[Local-Maine-Schools] Legislative Update: March 6

Brian Hubbell sparkflashgap at gmail.com
Tue Mar 6 09:36:05 EST 2007


Subject: Legislative update
Tuesday, March 6
[Summary from Dick Durost, Maine Principals Association]


The Joint Committee on Education and Cultural Affairs has met on an
aggressive schedule since last week. Although state government was shut down
on Friday the committee continued to meet all day Saturday plus Sunday
afternoon. I attended the Saturday morning session before leaving for the
basketball tournament in Bangor and Augusta and also attended the Sunday
session.

The committee spent most of Monday taking "straw votes" on the issues that
they expect to report out to the Appropriations Committee on Thursday.
Please note that the following positions are not binding and may well be
revised as the week moves on.

1.    Planning alliances: Should they be based on the Governor's proposal of
CTE Regions or on a basis of choosing your partners? Committee evenly
split with six in
favor of each approach.

2.    Collaboration and Consolidation: Should they move forward with
collaboration set for FY 08  and consolidation for FY09 or both accelerated
for completion in the summer of 08? 7 votes  for the former, 5 votes for
acceleration.

3.    Minimum number of students in new consolidated districts: 6 voting for
minimum of 2500, 3  voting for 1200, 2 preferring some other number.

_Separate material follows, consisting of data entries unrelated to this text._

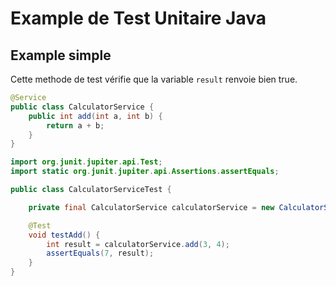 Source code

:# Example de Test Unitaire Java

## Example simple

Cette methode de test vérifie que la variable `result` renvoie bien true.

```java
@Service
public class CalculatorService {
    public int add(int a, int b) {
        return a + b;
    }
}
```

```java
import org.junit.jupiter.api.Test;
import static org.junit.jupiter.api.Assertions.assertEquals;

public class CalculatorServiceTest {

    private final CalculatorService calculatorService = new CalculatorService();

    @Test
    void testAdd() {
        int result = calculatorService.add(3, 4);
        assertEquals(7, result);
    }
}
```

All
options would hold the possibility for  some exceptions (see item 9 below).

4.    Incentives for consolidation:
      a.   extra points for construction: 11-0 vote in favor
      b.   reduction in minimum local mill rate:  9-2 vote in favor
      c.   money for principal in every school: defeated 11-0 (they see this
$3.5 million proposed by         the governor as one way to help close the
budget gap)
      d.   provide cash as incentives if available:  12-0 in favor

5.    Withhold part of FY08 funding as an incentive for collaboration and
consolidation in the FY09  budget:  no decision yet.

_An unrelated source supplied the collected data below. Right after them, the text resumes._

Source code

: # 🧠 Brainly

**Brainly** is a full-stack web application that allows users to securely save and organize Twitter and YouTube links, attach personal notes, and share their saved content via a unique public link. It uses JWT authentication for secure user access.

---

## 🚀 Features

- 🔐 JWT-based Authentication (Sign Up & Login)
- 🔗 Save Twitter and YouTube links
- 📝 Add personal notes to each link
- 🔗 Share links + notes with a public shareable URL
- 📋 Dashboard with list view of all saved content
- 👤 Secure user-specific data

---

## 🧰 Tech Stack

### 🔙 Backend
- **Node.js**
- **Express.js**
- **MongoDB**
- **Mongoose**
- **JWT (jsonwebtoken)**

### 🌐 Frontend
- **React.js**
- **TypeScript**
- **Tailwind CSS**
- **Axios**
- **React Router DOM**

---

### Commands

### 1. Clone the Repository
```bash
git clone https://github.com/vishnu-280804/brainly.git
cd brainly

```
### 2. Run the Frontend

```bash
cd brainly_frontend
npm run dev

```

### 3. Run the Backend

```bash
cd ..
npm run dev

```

6.    Encourage consolidation (4 in favor), mandate consolidation (1 in
favor), mandate  consolidation talks with local vote to defeat, probably by
a 2/3 vote   (6 in favor).

7.    Set a target of 50 to 80 districts: decided to address this through
other positions

8.    Districts who choose not to participate in the process:
           Collaboration:   sanctions to be determined,probably financial,
12-0 in favor
           Consolidation:   sanctions to be developed by rule making
process, major and substantive

9.    Exceptions:
      a.   Possible for island communities, geographically isolated regions,
indian townships, and        unorganized territories, 11-0 vote in favor
      c.   Status quo for town academies, 10-0 in favor
      d.   Exempt cost effective, high performing schools/districts,
defeated 8-2

10.    Filling the gap of $36.5 million in the education budget:
      a.   Cap special ed money to minimum receivers ($4.5 million), 8-1 in
favor with 3 abstentions
      b.   Delay some of the FY08 money until FY09: no decision
      c.   Make cuts in K-12 through collaboration: tentative approval
      d.   Establish a "BRAC" like commission to identify state government
cuts: no decision

Stay tuned! Work sessions will resume this afternoon.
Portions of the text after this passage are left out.